DATASET EXTRACT Block Start

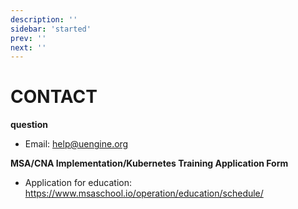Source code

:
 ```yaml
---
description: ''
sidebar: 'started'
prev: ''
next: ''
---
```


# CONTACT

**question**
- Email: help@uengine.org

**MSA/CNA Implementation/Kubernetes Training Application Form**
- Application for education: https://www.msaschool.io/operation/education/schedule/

DATASET EXTRACT Block End
DATASET EXTRACT Block Start

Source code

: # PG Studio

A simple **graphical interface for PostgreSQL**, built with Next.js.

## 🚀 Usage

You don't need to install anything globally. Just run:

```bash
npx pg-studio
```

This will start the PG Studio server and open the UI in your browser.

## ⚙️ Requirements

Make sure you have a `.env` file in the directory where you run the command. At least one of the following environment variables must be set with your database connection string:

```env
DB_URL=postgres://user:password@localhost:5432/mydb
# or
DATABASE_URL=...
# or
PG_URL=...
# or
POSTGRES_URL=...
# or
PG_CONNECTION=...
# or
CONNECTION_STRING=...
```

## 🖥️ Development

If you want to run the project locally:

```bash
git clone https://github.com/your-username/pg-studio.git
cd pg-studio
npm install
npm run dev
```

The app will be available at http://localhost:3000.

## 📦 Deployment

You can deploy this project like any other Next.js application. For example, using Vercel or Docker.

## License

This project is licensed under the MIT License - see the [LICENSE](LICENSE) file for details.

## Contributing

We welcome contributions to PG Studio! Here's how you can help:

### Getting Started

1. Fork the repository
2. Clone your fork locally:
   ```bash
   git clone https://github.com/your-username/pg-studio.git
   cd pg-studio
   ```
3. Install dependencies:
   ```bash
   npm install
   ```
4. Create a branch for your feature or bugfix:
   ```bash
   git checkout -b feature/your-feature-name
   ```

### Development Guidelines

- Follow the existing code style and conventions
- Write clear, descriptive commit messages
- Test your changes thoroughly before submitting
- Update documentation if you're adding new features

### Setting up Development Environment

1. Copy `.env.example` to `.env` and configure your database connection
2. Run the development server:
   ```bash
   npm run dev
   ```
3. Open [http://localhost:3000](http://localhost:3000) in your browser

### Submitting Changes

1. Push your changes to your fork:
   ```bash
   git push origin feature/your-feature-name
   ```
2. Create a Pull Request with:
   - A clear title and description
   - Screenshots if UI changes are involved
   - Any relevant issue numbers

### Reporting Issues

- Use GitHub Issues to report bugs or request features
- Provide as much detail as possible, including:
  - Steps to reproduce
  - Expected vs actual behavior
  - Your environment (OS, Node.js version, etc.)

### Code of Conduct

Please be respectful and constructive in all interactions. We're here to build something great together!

DATASET EXTRACT Block End

WHAT IS BEING ASKED >>
Word for word, restate the lines of the data above that fall between the line holding "- Steps to reproduce" and the line holding "Please be respectful", inclusive, and no other lines.

RESPONSE BOX >>
  - Steps to reproduce
  - Expected vs actual behavior
  - Your environment (OS, Node.js version, etc.)

### Code of Conduct

Please be respectful and constructive in all interactions. We're here to build something great together!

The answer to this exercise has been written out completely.